◆ **EXERCISE BRIEF**
The reply should hold only the lines below beginning at the one with "## 🛠 Data Cleaning Steps" and ending at the one with "- Sie variieren", copied exactly, with every picture left out.

◆ **EXCERPTED RECORDS**
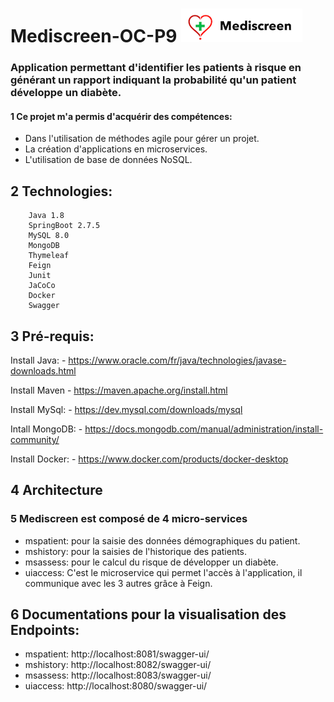 # Mediscreen-OC-P9                                                                              ![Alt text](https://github.com/codedidier/Mediscreen-OC-P9/blob/main/uiaccess/src/main/resources/static/Logo_Mediscreen.jpeg)
### Application permettant d'identifier les patients à risque en générant un rapport indiquant la probabilité qu'un patient développe un diabète.
#### 1 Ce projet m'a permis d'acquérir des compétences:
- Dans l'utilisation de méthodes agile pour gérer un projet.
- La création d'applications en microservices.
- L'utilisation de base de données NoSQL. 

## 2 Technologies:
        Java 1.8
        SpringBoot 2.7.5
        MySQL 8.0
        MongoDB 			     
        Thymeleaf   
        Feign
        Junit
        JaCoCo 			    
        Docker	    
        Swagger
        
## 3 Pré-requis:
Install Java: - https://www.oracle.com/fr/java/technologies/javase-downloads.html

Install Maven - https://maven.apache.org/install.html

Install MySql: - https://dev.mysql.com/downloads/mysql

Intall MongoDB: - https://docs.mongodb.com/manual/administration/install-community/

Install Docker: - https://www.docker.com/products/docker-desktop

## 4 Architecture
### 5 Mediscreen est composé de 4 micro-services
- mspatient: pour la saisie des données démographiques du patient.
- mshistory: pour la saisies de l'historique des patients.
- msassess: pour le calcul du risque de développer un diabète.
- uiaccess: C'est le microservice qui permet l'accès à l'application, il communique avec les 3 autres grâce à Feign.

## 6 Documentations pour la visualisation des Endpoints:
- mspatient: http://localhost:8081/swagger-ui/
- mshistory: http://localhost:8082/swagger-ui/
- msassess:  http://localhost:8083/swagger-ui/
- uiaccess:  http://localhost:8080/swagger-ui/



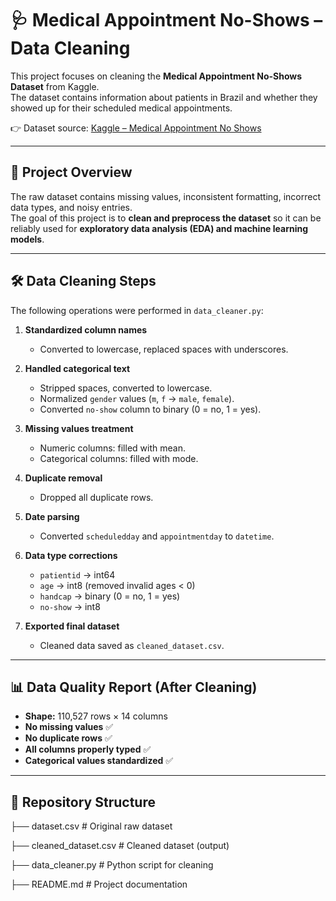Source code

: # 🩺 Medical Appointment No-Shows – Data Cleaning

This project focuses on cleaning the **Medical Appointment No-Shows Dataset** from Kaggle.  
The dataset contains information about patients in Brazil and whether they showed up for their scheduled medical appointments.  

👉 Dataset source: [Kaggle – Medical Appointment No Shows](https://www.kaggle.com/datasets/joniarroba/noshowappointments)

---

## 📌 Project Overview
The raw dataset contains missing values, inconsistent formatting, incorrect data types, and noisy entries.  
The goal of this project is to **clean and preprocess the dataset** so it can be reliably used for **exploratory data analysis (EDA) and machine learning models**.

---

## 🛠 Data Cleaning Steps
The following operations were performed in `data_cleaner.py`:

1. **Standardized column names**  
   - Converted to lowercase, replaced spaces with underscores.

2. **Handled categorical text**  
   - Stripped spaces, converted to lowercase.  
   - Normalized `gender` values (`m`, `f` → `male`, `female`).  
   - Converted `no-show` column to binary (0 = no, 1 = yes).

3. **Missing values treatment**  
   - Numeric columns: filled with mean.  
   - Categorical columns: filled with mode.

4. **Duplicate removal**  
   - Dropped all duplicate rows.

5. **Date parsing**  
   - Converted `scheduledday` and `appointmentday` to `datetime`.

6. **Data type corrections**  
   - `patientid` → int64  
   - `age` → int8 (removed invalid ages < 0)  
   - `handcap` → binary (0 = no, 1 = yes)  
   - `no-show` → int8  

7. **Exported final dataset**  
   - Cleaned data saved as `cleaned_dataset.csv`.

---

## 📊 Data Quality Report (After Cleaning)
- **Shape:** 110,527 rows × 14 columns  
- **No missing values** ✅  
- **No duplicate rows** ✅  
- **All columns properly typed** ✅  
- **Categorical values standardized** ✅  

---

## 📂 Repository Structure

├── dataset.csv # Original raw dataset

├── cleaned_dataset.csv # Cleaned dataset (output)

├── data_cleaner.py # Python script for cleaning

├── README.md # Project documentation

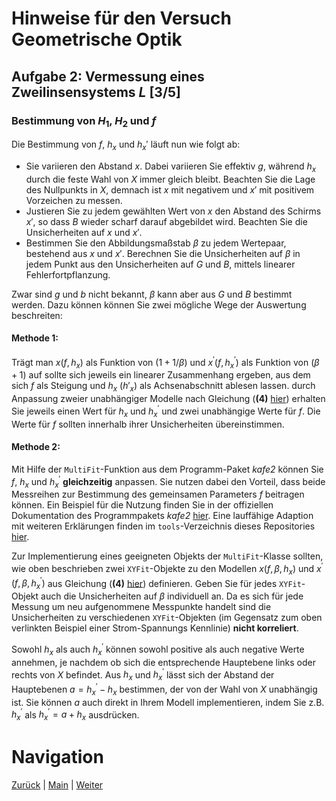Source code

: # Hinweise für den Versuch Geometrische Optik

## Aufgabe 2: Vermessung eines Zweilinsensystems $L$ [3/5]

### Bestimmung von $H_{1}$, $H_{2}$ und $f$

Die Bestimmung von $f$, $h_{x}$ und $h_{x}'$ läuft nun wie folgt ab: 

- Sie variieren den Abstand $x$. Dabei variieren Sie effektiv $g$, während $h_{x}$ durch die feste Wahl von $X$ immer gleich bleibt. Beachten Sie die Lage des Nullpunkts in $X$, demnach ist $x$ mit negativem und $x'$ mit positivem Vorzeichen zu messen.
- Justieren Sie zu jedem gewählten Wert von $x$ den Abstand des Schirms $x'$, so dass $B$ wieder scharf darauf abgebildet wird. Beachten Sie die Unsicherheiten auf $x$ und $x'$.  
- Bestimmen Sie den Abbildungsmaßstab $\beta$ zu jedem Wertepaar, bestehend aus $x$ und $x'$. Berechnen Sie die Unsicherheiten auf $\beta$ in jedem Punkt aus den Unsicherheiten auf $G$ und $B$, mittels linearer Fehlerfortpflanzung. 

Zwar sind $g$ und $b$ nicht bekannt, $\beta$ kann aber aus $G$ und $B$ bestimmt werden. Dazu können können Sie zwei mögliche Wege der Auswertung beschreiten: 

#### Methode 1:

Trägt man $x(f, h_{x})$ als Funktion von $(1+1/\beta)$ und $x^\prime(f, h^\prime_{x})$ als Funktion von $(\beta+1)$ auf sollte sich jeweils ein linearer Zusammenhang ergeben, aus dem sich $f$ als Steigung und $h_{x}$ ($h'_{x}$) als Achsenabschnitt ablesen lassen. durch Anpassung zweier unabhängiger Modelle nach Gleichung (**(4)** [hier](https://gitlab.kit.edu/kit/etp-lehre/p1-praktikum/students/-/tree/main/Geometrische_Optik/doc/Hinweise-Aufgabe-2-a.md)) erhalten Sie jeweils einen Wert für $h_x$ und $h^\prime_x$ und zwei unabhängige Werte für $f$. Die Werte für $f$ sollten innerhalb ihrer Unsicherheiten übereinstimmen.  

#### Methode 2:

Mit Hilfe der `MultiFit`-Funktion aus dem Programm-Paket *kafe2* können Sie $f$, $h_x$ und $h_x^\prime$ **gleichzeitig** anpassen. Sie nutzen dabei den Vorteil, dass beide Messreihen zur Bestimmung des gemeinsamen Parameters $f$ beitragen können. Ein Beispiel für die Nutzung finden Sie in der offiziellen Dokumentation des Programmpakets *kafe2* [hier](https://kafe2.readthedocs.io/en/latest/parts/beginners_guide.html#multifit). Eine lauffähige Adaption mit weiteren Erklärungen finden im `tools`-Verzeichnis dieses Repositories [hier](https://gitlab.kit.edu/kit/etp-lehre/p1-praktikum/students/-/blob/main/tools/kafe2_example_MultiFit.ipynb).

Zur Implementierung eines geeigneten Objekts der `MultiFit`-Klasse sollten, wie oben beschrieben zwei `XYFit`-Objekte zu den Modellen $x(f, \beta, h_x)$ und $x^\prime(f, \beta, h^\prime_x)$ aus Gleichung (**(4)** [hier](https://gitlab.kit.edu/kit/etp-lehre/p1-praktikum/students/-/tree/main/Geometrische_Optik/doc/Hinweise-Aufgabe-2-a.md)) definieren. Geben Sie für jedes `XYFit`-Objekt auch die Unsicherheiten auf $\beta$ individuell an. Da es sich für jede Messung um neu aufgenommene Messpunkte handelt sind die Unsicherheiten zu verschiedenen `XYFit`-Objekten (im Gegensatz zum oben verlinkten Beispiel einer Strom-Spannungs Kennlinie) **nicht korreliert**. 

Sowohl $h_x$ als auch $h_x^\prime$ können sowohl positive als auch negative Werte annehmen, je nachdem ob sich die entsprechende Hauptebene links oder rechts von $X$ befindet. Aus $h_x$ und $h_x^\prime$ lässt sich der Abstand der Hauptebenen $a=h_x^\prime-h_x$ bestimmen, der von der Wahl von $X$ unabhängig ist. Sie können $a$ auch direkt in Ihrem Modell implementieren, indem Sie z.B.  $h_x^\prime$ als $h_x^\prime=a+h_x$ ausdrücken. 

# Navigation

 [Zurück](https://gitlab.kit.edu/kit/etp-lehre/p1-praktikum/students/-/tree/main/Geometrische_Optik/doc/Hinweise-Aufgabe-2-a.md) | [Main](https://gitlab.kit.edu/kit/etp-lehre/p1-praktikum/students/-/tree/main/Geometrische_Optik) | [Weiter](https://gitlab.kit.edu/kit/etp-lehre/p1-praktikum/students/-/tree/main/Geometrische_Optik/doc/Hinweise-Aufgabe-2-c.md)
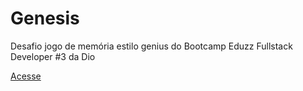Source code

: # Genesis
  Desafio jogo de memória estilo genius do Bootcamp Eduzz Fullstack Developer #3 da Dio
  
  [Acesse](https://fabriciosilvajr.github.io/genesis-dio/)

◆ **EXPECTED ANSWER**
## 🛠 Data Cleaning Steps
The following operations were performed in `data_cleaner.py`:

1. **Standardized column names**  
   - Converted to lowercase, replaced spaces with underscores.

2. **Handled categorical text**  
   - Stripped spaces, converted to lowercase.  
   - Normalized `gender` values (`m`, `f` → `male`, `female`).  
   - Converted `no-show` column to binary (0 = no, 1 = yes).

3. **Missing values treatment**  
   - Numeric columns: filled with mean.  
   - Categorical columns: filled with mode.

4. **Duplicate removal**  
   - Dropped all duplicate rows.

5. **Date parsing**  
   - Converted `scheduledday` and `appointmentday` to `datetime`.

6. **Data type corrections**  
   - `patientid` → int64  
   - `age` → int8 (removed invalid ages < 0)  
   - `handcap` → binary (0 = no, 1 = yes)  
   - `no-show` → int8  

7. **Exported final dataset**  
   - Cleaned data saved as `cleaned_dataset.csv`.

---

## 📊 Data Quality Report (After Cleaning)
- **Shape:** 110,527 rows × 14 columns  
- **No missing values** ✅  
- **No duplicate rows** ✅  
- **All columns properly typed** ✅  
- **Categorical values standardized** ✅  

---

## 📂 Repository Structure

├── dataset.csv # Original raw dataset

├── cleaned_dataset.csv # Cleaned dataset (output)

├── data_cleaner.py # Python script for cleaning

├── README.md # Project documentation

Source code

: # Hinweise für den Versuch Geometrische Optik

## Aufgabe 2: Vermessung eines Zweilinsensystems $L$ [3/5]

### Bestimmung von $H_{1}$, $H_{2}$ und $f$

Die Bestimmung von $f$, $h_{x}$ und $h_{x}'$ läuft nun wie folgt ab: 

- Sie variieren den Abstand $x$. Dabei variieren Sie effektiv $g$, während $h_{x}$ durch die feste Wahl von $X$ immer gleich bleibt. Beachten Sie die Lage des Nullpunkts in $X$, demnach ist $x$ mit negativem und $x'$ mit positivem Vorzeichen zu messen.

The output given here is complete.